Dataset entries
──────────────────────────────
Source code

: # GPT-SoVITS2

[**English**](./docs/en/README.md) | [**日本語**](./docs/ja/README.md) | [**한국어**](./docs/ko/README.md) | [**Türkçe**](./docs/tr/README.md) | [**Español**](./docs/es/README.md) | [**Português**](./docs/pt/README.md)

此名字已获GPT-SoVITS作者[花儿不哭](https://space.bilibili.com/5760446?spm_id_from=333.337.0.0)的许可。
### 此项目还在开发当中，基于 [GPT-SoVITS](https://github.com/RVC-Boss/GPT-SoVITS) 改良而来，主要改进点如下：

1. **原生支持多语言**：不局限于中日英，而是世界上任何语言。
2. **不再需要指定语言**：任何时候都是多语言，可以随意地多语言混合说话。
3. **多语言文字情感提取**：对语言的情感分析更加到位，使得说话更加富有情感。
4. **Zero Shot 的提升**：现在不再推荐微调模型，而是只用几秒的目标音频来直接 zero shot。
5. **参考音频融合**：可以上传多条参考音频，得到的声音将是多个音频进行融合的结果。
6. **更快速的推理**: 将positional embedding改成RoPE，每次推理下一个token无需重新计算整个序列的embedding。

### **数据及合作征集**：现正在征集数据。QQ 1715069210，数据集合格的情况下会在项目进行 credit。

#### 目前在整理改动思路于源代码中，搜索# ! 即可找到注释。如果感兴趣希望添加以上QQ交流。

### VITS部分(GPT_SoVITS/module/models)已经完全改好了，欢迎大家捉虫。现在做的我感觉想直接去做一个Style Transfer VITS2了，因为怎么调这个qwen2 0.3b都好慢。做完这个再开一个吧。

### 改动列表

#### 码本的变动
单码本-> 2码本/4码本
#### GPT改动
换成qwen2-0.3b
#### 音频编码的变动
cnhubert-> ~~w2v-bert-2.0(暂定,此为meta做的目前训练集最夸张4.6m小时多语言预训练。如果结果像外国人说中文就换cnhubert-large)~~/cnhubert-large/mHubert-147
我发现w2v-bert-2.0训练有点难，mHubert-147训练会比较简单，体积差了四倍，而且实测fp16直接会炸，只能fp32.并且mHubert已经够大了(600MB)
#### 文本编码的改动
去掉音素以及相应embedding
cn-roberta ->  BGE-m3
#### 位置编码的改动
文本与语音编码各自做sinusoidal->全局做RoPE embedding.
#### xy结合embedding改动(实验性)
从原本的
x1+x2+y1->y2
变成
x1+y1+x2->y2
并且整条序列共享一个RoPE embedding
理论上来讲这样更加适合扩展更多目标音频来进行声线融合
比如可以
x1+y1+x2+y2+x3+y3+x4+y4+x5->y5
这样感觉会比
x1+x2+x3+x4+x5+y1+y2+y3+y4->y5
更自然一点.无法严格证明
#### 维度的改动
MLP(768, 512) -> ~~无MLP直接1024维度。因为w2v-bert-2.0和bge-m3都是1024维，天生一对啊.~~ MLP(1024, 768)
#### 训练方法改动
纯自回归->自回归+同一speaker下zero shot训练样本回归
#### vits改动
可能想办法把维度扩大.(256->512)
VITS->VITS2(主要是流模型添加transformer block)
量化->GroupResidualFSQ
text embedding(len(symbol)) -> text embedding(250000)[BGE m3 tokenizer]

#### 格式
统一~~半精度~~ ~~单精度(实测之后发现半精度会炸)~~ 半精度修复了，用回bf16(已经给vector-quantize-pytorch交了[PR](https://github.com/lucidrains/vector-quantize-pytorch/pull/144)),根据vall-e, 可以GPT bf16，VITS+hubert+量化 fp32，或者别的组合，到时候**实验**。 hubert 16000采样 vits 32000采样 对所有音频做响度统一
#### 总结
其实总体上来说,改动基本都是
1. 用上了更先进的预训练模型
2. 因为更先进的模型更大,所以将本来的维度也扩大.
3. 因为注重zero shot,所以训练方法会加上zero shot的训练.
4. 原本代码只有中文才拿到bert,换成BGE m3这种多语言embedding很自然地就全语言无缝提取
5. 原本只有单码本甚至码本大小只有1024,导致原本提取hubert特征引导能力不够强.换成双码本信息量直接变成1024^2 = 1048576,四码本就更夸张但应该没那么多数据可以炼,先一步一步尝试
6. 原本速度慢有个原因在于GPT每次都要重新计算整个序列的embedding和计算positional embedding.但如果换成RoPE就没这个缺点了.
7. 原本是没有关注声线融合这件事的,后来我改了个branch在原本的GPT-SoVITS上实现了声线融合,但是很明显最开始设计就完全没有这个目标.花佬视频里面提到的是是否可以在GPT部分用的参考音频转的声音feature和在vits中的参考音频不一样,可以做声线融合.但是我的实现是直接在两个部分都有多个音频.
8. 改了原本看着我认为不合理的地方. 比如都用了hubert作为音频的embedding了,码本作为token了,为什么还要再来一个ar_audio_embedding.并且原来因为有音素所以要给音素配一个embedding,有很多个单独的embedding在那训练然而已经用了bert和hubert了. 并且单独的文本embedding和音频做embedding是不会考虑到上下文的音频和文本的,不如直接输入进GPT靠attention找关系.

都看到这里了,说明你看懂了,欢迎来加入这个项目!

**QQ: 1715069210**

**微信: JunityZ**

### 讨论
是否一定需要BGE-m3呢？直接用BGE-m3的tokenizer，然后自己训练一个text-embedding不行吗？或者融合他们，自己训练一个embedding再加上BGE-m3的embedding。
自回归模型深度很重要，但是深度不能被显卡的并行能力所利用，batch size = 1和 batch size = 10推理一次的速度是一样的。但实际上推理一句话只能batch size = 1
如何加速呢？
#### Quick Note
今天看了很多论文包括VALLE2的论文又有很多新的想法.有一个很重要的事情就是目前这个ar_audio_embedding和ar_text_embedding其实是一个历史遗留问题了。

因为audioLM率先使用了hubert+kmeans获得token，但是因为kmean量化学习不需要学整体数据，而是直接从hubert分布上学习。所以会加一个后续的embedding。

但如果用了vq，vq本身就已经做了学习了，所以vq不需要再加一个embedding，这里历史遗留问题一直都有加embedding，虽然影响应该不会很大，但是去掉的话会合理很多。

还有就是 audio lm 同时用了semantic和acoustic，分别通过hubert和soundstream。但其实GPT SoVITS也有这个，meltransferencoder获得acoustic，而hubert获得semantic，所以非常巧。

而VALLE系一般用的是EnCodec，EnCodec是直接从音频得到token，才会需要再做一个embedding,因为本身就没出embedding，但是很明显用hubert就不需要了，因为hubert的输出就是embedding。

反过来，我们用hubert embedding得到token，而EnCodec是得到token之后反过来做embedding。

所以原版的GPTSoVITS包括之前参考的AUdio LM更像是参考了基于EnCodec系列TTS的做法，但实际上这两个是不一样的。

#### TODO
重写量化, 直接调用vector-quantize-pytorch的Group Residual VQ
──────────────────────────────
• [How to complete this task]: Word for word, give back the data shown above.

• [Exercise answer]:
Source code

: # GPT-SoVITS2

[**English**](./docs/en/README.md) | [**日本語**](./docs/ja/README.md) | [**한국어**](./docs/ko/README.md) | [**Türkçe**](./docs/tr/README.md) | [**Español**](./docs/es/README.md) | [**Português**](./docs/pt/README.md)

此名字已获GPT-SoVITS作者[花儿不哭](https://space.bilibili.com/5760446?spm_id_from=333.337.0.0)的许可。
### 此项目还在开发当中，基于 [GPT-SoVITS](https://github.com/RVC-Boss/GPT-SoVITS) 改良而来，主要改进点如下：

1. **原生支持多语言**：不局限于中日英，而是世界上任何语言。
2. **不再需要指定语言**：任何时候都是多语言，可以随意地多语言混合说话。
3. **多语言文字情感提取**：对语言的情感分析更加到位，使得说话更加富有情感。
4. **Zero Shot 的提升**：现在不再推荐微调模型，而是只用几秒的目标音频来直接 zero shot。
5. **参考音频融合**：可以上传多条参考音频，得到的声音将是多个音频进行融合的结果。
6. **更快速的推理**: 将positional embedding改成RoPE，每次推理下一个token无需重新计算整个序列的embedding。

### **数据及合作征集**：现正在征集数据。QQ 1715069210，数据集合格的情况下会在项目进行 credit。

#### 目前在整理改动思路于源代码中，搜索# ! 即可找到注释。如果感兴趣希望添加以上QQ交流。

### VITS部分(GPT_SoVITS/module/models)已经完全改好了，欢迎大家捉虫。现在做的我感觉想直接去做一个Style Transfer VITS2了，因为怎么调这个qwen2 0.3b都好慢。做完这个再开一个吧。

### 改动列表

#### 码本的变动
单码本-> 2码本/4码本
#### GPT改动
换成qwen2-0.3b
#### 音频编码的变动
cnhubert-> ~~w2v-bert-2.0(暂定,此为meta做的目前训练集最夸张4.6m小时多语言预训练。如果结果像外国人说中文就换cnhubert-large)~~/cnhubert-large/mHubert-147
我发现w2v-bert-2.0训练有点难，mHubert-147训练会比较简单，体积差了四倍，而且实测fp16直接会炸，只能fp32.并且mHubert已经够大了(600MB)
#### 文本编码的改动
去掉音素以及相应embedding
cn-roberta ->  BGE-m3
#### 位置编码的改动
文本与语音编码各自做sinusoidal->全局做RoPE embedding.
#### xy结合embedding改动(实验性)
从原本的
x1+x2+y1->y2
变成
x1+y1+x2->y2
并且整条序列共享一个RoPE embedding
理论上来讲这样更加适合扩展更多目标音频来进行声线融合
比如可以
x1+y1+x2+y2+x3+y3+x4+y4+x5->y5
这样感觉会比
x1+x2+x3+x4+x5+y1+y2+y3+y4->y5
更自然一点.无法严格证明
#### 维度的改动
MLP(768, 512) -> ~~无MLP直接1024维度。因为w2v-bert-2.0和bge-m3都是1024维，天生一对啊.~~ MLP(1024, 768)
#### 训练方法改动
纯自回归->自回归+同一speaker下zero shot训练样本回归
#### vits改动
可能想办法把维度扩大.(256->512)
VITS->VITS2(主要是流模型添加transformer block)
量化->GroupResidualFSQ
text embedding(len(symbol)) -> text embedding(250000)[BGE m3 tokenizer]

#### 格式
统一~~半精度~~ ~~单精度(实测之后发现半精度会炸)~~ 半精度修复了，用回bf16(已经给vector-quantize-pytorch交了[PR](https://github.com/lucidrains/vector-quantize-pytorch/pull/144)),根据vall-e, 可以GPT bf16，VITS+hubert+量化 fp32，或者别的组合，到时候**实验**。 hubert 16000采样 vits 32000采样 对所有音频做响度统一
#### 总结
其实总体上来说,改动基本都是
1. 用上了更先进的预训练模型
2. 因为更先进的模型更大,所以将本来的维度也扩大.
3. 因为注重zero shot,所以训练方法会加上zero shot的训练.
4. 原本代码只有中文才拿到bert,换成BGE m3这种多语言embedding很自然地就全语言无缝提取
5. 原本只有单码本甚至码本大小只有1024,导致原本提取hubert特征引导能力不够强.换成双码本信息量直接变成1024^2 = 1048576,四码本就更夸张但应该没那么多数据可以炼,先一步一步尝试
6. 原本速度慢有个原因在于GPT每次都要重新计算整个序列的embedding和计算positional embedding.但如果换成RoPE就没这个缺点了.
7. 原本是没有关注声线融合这件事的,后来我改了个branch在原本的GPT-SoVITS上实现了声线融合,但是很明显最开始设计就完全没有这个目标.花佬视频里面提到的是是否可以在GPT部分用的参考音频转的声音feature和在vits中的参考音频不一样,可以做声线融合.但是我的实现是直接在两个部分都有多个音频.
8. 改了原本看着我认为不合理的地方. 比如都用了hubert作为音频的embedding了,码本作为token了,为什么还要再来一个ar_audio_embedding.并且原来因为有音素所以要给音素配一个embedding,有很多个单独的embedding在那训练然而已经用了bert和hubert了. 并且单独的文本embedding和音频做embedding是不会考虑到上下文的音频和文本的,不如直接输入进GPT靠attention找关系.

都看到这里了,说明你看懂了,欢迎来加入这个项目!

**QQ: 1715069210**

**微信: JunityZ**

### 讨论
是否一定需要BGE-m3呢？直接用BGE-m3的tokenizer，然后自己训练一个text-embedding不行吗？或者融合他们，自己训练一个embedding再加上BGE-m3的embedding。
自回归模型深度很重要，但是深度不能被显卡的并行能力所利用，batch size = 1和 batch size = 10推理一次的速度是一样的。但实际上推理一句话只能batch size = 1
如何加速呢？
#### Quick Note
今天看了很多论文包括VALLE2的论文又有很多新的想法.有一个很重要的事情就是目前这个ar_audio_embedding和ar_text_embedding其实是一个历史遗留问题了。

因为audioLM率先使用了hubert+kmeans获得token，但是因为kmean量化学习不需要学整体数据，而是直接从hubert分布上学习。所以会加一个后续的embedding。

但如果用了vq，vq本身就已经做了学习了，所以vq不需要再加一个embedding，这里历史遗留问题一直都有加embedding，虽然影响应该不会很大，但是去掉的话会合理很多。

还有就是 audio lm 同时用了semantic和acoustic，分别通过hubert和soundstream。但其实GPT SoVITS也有这个，meltransferencoder获得acoustic，而hubert获得semantic，所以非常巧。

而VALLE系一般用的是EnCodec，EnCodec是直接从音频得到token，才会需要再做一个embedding,因为本身就没出embedding，但是很明显用hubert就不需要了，因为hubert的输出就是embedding。

反过来，我们用hubert embedding得到token，而EnCodec是得到token之后反过来做embedding。

所以原版的GPTSoVITS包括之前参考的AUdio LM更像是参考了基于EnCodec系列TTS的做法，但实际上这两个是不一样的。

#### TODO
重写量化, 直接调用vector-quantize-pytorch的Group Residual VQ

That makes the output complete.